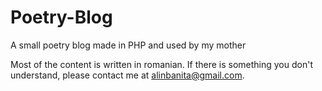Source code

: # Poetry-Blog
A small poetry blog made in PHP and used by my mother

Most of the content is written in romanian. If there is something you don't understand, please contact me at alinbanita@gmail.com.
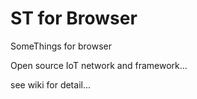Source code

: # ST for Browser

SomeThings for browser

Open source IoT network and framework...

see wiki for detail...

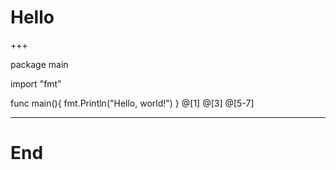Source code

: # Hello

+++

package main

import "fmt"

func main(){
	fmt.Println("Hello, world!")
}
@[1]
@[3]
@[5-7]

---

# End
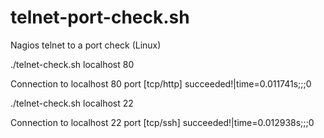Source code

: telnet-port-check.sh
====================

Nagios telnet to a port check (Linux)


./telnet-check.sh localhost 80

Connection to localhost 80 port [tcp/http] succeeded!|time=0.011741s;;;0 




./telnet-check.sh localhost 22

Connection to localhost 22 port [tcp/ssh] succeeded!|time=0.012938s;;;0 
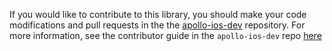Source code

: If you would like to contribute to this library, you should make your code modifications and pull requests in the the [apollo-ios-dev](https://github.com/apollographql/apollo-ios-dev) repository. For more information, see the contributor guide in the `apollo-ios-dev` repo [here](https://github.com/apollographql/apollo-ios-dev/tree/main/CONTRIBUTING.md)
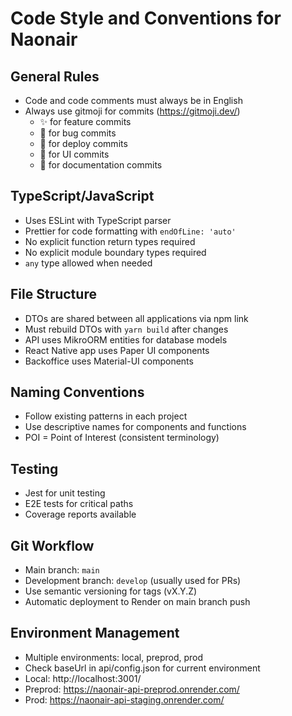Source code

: # Code Style and Conventions for Naonair

## General Rules
- Code and code comments must always be in English
- Always use gitmoji for commits (https://gitmoji.dev/)
  - ✨ for feature commits
  - 🐛 for bug commits  
  - 🚀 for deploy commits
  - 💄 for UI commits
  - 📝 for documentation commits

## TypeScript/JavaScript
- Uses ESLint with TypeScript parser
- Prettier for code formatting with `endOfLine: 'auto'`
- No explicit function return types required
- No explicit module boundary types required
- `any` type allowed when needed

## File Structure
- DTOs are shared between all applications via npm link
- Must rebuild DTOs with `yarn build` after changes
- API uses MikroORM entities for database models
- React Native app uses Paper UI components
- Backoffice uses Material-UI components

## Naming Conventions
- Follow existing patterns in each project
- Use descriptive names for components and functions
- POI = Point of Interest (consistent terminology)

## Testing
- Jest for unit testing
- E2E tests for critical paths
- Coverage reports available

## Git Workflow
- Main branch: `main`
- Development branch: `develop` (usually used for PRs)
- Use semantic versioning for tags (vX.Y.Z)
- Automatic deployment to Render on main branch push

## Environment Management
- Multiple environments: local, preprod, prod
- Check baseUrl in api/config.json for current environment
- Local: http://localhost:3001/
- Preprod: https://naonair-api-preprod.onrender.com/  
- Prod: https://naonair-api-staging.onrender.com/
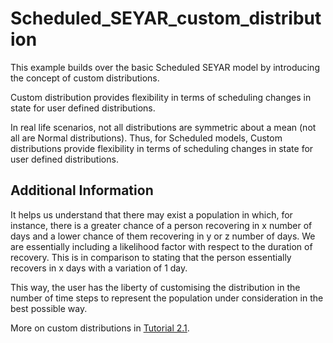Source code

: # Scheduled_SEYAR_custom_distribution
This example builds over the basic Scheduled SEYAR model by introducing the concept of custom distributions.

Custom distribution provides flexibility in terms of scheduling changes in state for user defined distributions.

In real life scenarios, not all distributions are symmetric about a mean (not all are Normal distributions). Thus, for Scheduled models, Custom distributions provide flexibility in terms of scheduling changes in state for user defined distributions.

## Additional Information

It helps us understand that there may exist a population in which, for instance, there is a greater chance of a person recovering in x number of days and a lower chance of them recovering in y or z number of days. We are essentially including a likelihood factor with respect to the duration of recovery. This is in comparison to stating that the person essentially recovers in x days with a variation of 1 day.

This way, the user has the liberty of customising the distribution in the number of time steps to represent the population under consideration in the best possible way.

More on custom distributions in [Tutorial 2.1](https://docs.google.com/document/d/1vn8xc95bCQ7K09lMuc3ijHfSeDPa6Nd28tko-19SlnQ/edit).
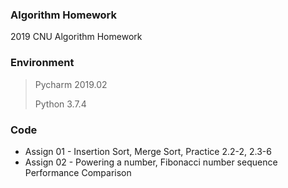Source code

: ### Algorithm Homework

2019 CNU Algorithm Homework

### Environment

>Pycharm 2019.02
>
>Python 3.7.4

### Code

* Assign 01 - Insertion Sort, Merge Sort, Practice 2.2-2, 2.3-6
* Assign 02 - Powering a number, Fibonacci number sequence Performance Comparison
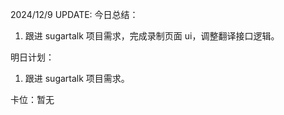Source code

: 2024/12/9 UPDATE:
今日总结：

1. 跟进 sugartalk 项目需求，完成录制页面 ui，调整翻译接口逻辑。

明日计划：

1. 跟进 sugartalk 项目需求。

卡位：暂无
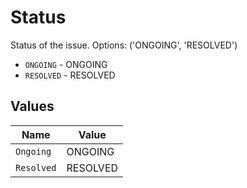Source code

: # Status

Status of the issue. Options: ('ONGOING', 'RESOLVED')

* `ONGOING` - ONGOING
* `RESOLVED` - RESOLVED


## Values

| Name       | Value      |
| ---------- | ---------- |
| `Ongoing`  | ONGOING    |
| `Resolved` | RESOLVED   |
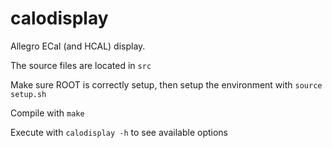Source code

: # calodisplay
Allegro ECal (and HCAL) display.

The source files are located in `src`

Make sure ROOT is correctly setup, then setup the environment with `source setup.sh`

Compile with `make`

Execute with `calodisplay -h` to see available options
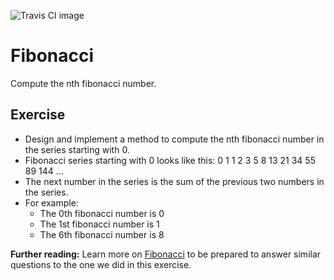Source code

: 
![Travis CI image](https://travis-ci.org/CheezItMan/fibonacci.svg?branch=master)

# Fibonacci
Compute the nth fibonacci number.

## Exercise
* Design and implement a method to compute the nth fibonacci number in the series starting with 0.
* Fibonacci series starting with 0 looks like this: 0 1 1 2 3 5 8 13 21 34 55 89 144 ...
* The next number in the series is the sum of the previous two numbers in the series.
* For example:
   - The 0th fibonacci number is 0
   - The 1st fibonacci number is 1
   - The 6th fibonacci number is 8

**Further reading:** Learn more on [Fibonacci](https://en.wikipedia.org/wiki/Fibonacci_number) to be prepared to answer similar questions to the one we did in this exercise.
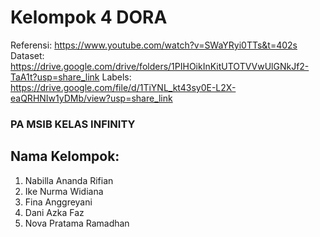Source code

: # Kelompok 4 DORA
Referensi: https://www.youtube.com/watch?v=SWaYRyi0TTs&t=402s
Dataset: https://drive.google.com/drive/folders/1PIHOikInKitUTOTVVwUlGNkJf2-TaA1t?usp=share_link
Labels: https://drive.google.com/file/d/1TiYNL_kt43sy0E-L2X-eaQRHNIw1yDMb/view?usp=share_link
### PA MSIB KELAS INFINITY
## Nama Kelompok:
1. Nabilla Ananda Rifian
2. Ike Nurma Widiana
3. Fina Anggreyani
4. Dani Azka Faz
5. Nova Pratama Ramadhan
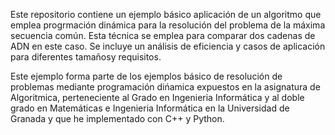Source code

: Este repositorio contiene un ejemplo básico aplicación de un algoritmo que emplea progrmación dinámica para la resolución del problema de la máxima secuencia común. Esta técnica se emplea para comparar dos cadenas de ADN en este caso.
Se incluye un análisis de eficiencia y casos de aplicación para diferentes tamañosy requisitos. 

Este ejemplo forma parte de los ejemplos básico de resolución de problemas mediante programación dińamica expuestos en la asignatura de Algoritmica, perteneciente al Grado en Ingenieria Informática y al doble grado en Matemáticas e Ingenieria Informática en la Universidad de Granada y que  he implementado con C++ y Python. 





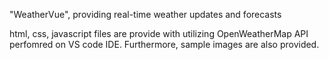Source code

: "WeatherVue", providing real-time weather updates and forecasts

html, css, javascript files are provide with utilizing OpenWeatherMap API perfomred on VS code IDE. Furthermore, sample images are also provided. 
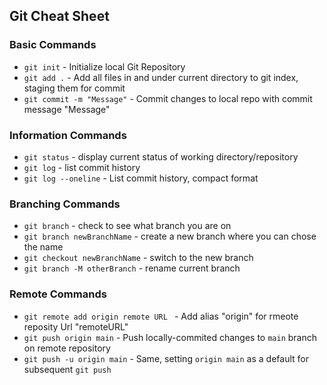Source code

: ## Git Cheat Sheet

### Basic Commands

* `git init` - Initialize local Git Repository
* `git add .` - Add all files in and under current directory to git index, staging them for commit
* `git commit -m "Message"` - Commit changes to local repo with commit message "Message"

### Information Commands

* `git status` - display current status of working directory/repository
* `git log` - list commit history
* `git log --oneline`  - List commit history, compact format

### Branching Commands

* `git branch` - check to see what branch you are on
* `git branch newBranchName` - create a new branch where you can chose the name
* `git checkout newBranchName` - switch to the new branch
* `git branch -M otherBranch` - rename current branch


### Remote Commands

* `git remote add origin remote URL ` - Add alias "origin" for rmeote reposity Url "remoteURL"
* `git push origin main` - Push locally-commited changes to `main` branch on remote repository
* `git push -u origin main` - Same, setting `origin main` as a default for subsequent `git push`
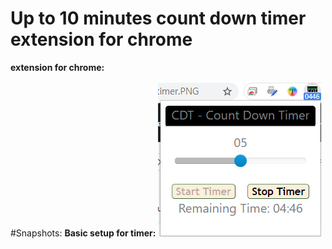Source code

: # Up to 10 minutes count down timer extension for chrome
<b>extension for chrome:</b>
<br/>

#Snapshots:
<b>Basic setup for timer:</b>
![count down timer setup](https://github.com/menghsi/Up-to-10-minutes-count-down-timer-extenstion-for-chrome/blob/master/g-extension/cdt_timer.png)

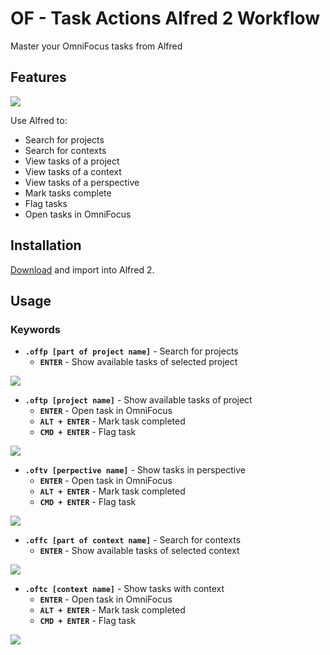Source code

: OF - Task Actions Alfred 2 Workflow
==================================

Master your OmniFocus tasks from Alfred

Features
--------

![ ](https://dl.dropbox.com/u/5453663/OF-TaskActions.png)

Use Alfred to:

* Search for projects
* Search for contexts
* View tasks of a project
* View tasks of a context
* View tasks of a perspective
* Mark tasks complete
* Flag tasks
* Open tasks in OmniFocus

Installation
------------

[Download](https://github.com/markokaestner/alfred2/blob/master/workflows/OF-TaskActions/package/OF-TaskActions.alfredworkflow?raw=true) and import into Alfred 2.

Usage
-----

### Keywords
* **`.offp [part of project name]`** - Search for projects
    * **`ENTER`** - Show available tasks of selected project

![ ](https://dl.dropbox.com/u/5453663/OF-TaskActions_offp.png)

* **`.oftp [project name]`** - Show available tasks of project
    * **`ENTER`** - Open task in OmniFocus
    * **`ALT + ENTER`** - Mark task completed
    * **`CMD + ENTER`** - Flag task

![ ](https://dl.dropbox.com/u/5453663/OF-TaskActions_oftp.png)

* **`.oftv [perpective name]`** - Show tasks in perspective
    * **`ENTER`** - Open task in OmniFocus
    * **`ALT + ENTER`** - Mark task completed
    * **`CMD + ENTER`** - Flag task

![ ](https://dl.dropbox.com/u/5453663/OF-TaskActions_oftv.png)

* **`.offc [part of context name]`** - Search for contexts
    * **`ENTER`** - Show available tasks of selected context

![ ](https://dl.dropbox.com/u/5453663/OF-TaskActions_offc.png)

* **`.oftc [context name]`** - Show tasks with context
    * **`ENTER`** - Open task in OmniFocus
    * **`ALT + ENTER`** - Mark task completed
    * **`CMD + ENTER`** - Flag task

![ ](https://dl.dropbox.com/u/5453663/OF-TaskActions_oftc.png)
* * *
**What is needed:** Output only the lines from the one that contains "- Search for contexts" through the final line of the records, exactly as given.

**Written reply:**
* **`.offc [part of context name]`** - Search for contexts
    * **`ENTER`** - Show available tasks of selected context

![ ](https://dl.dropbox.com/u/5453663/OF-TaskActions_offc.png)

* **`.oftc [context name]`** - Show tasks with context
    * **`ENTER`** - Open task in OmniFocus
    * **`ALT + ENTER`** - Mark task completed
    * **`CMD + ENTER`** - Flag task

![ ](https://dl.dropbox.com/u/5453663/OF-TaskActions_oftc.png)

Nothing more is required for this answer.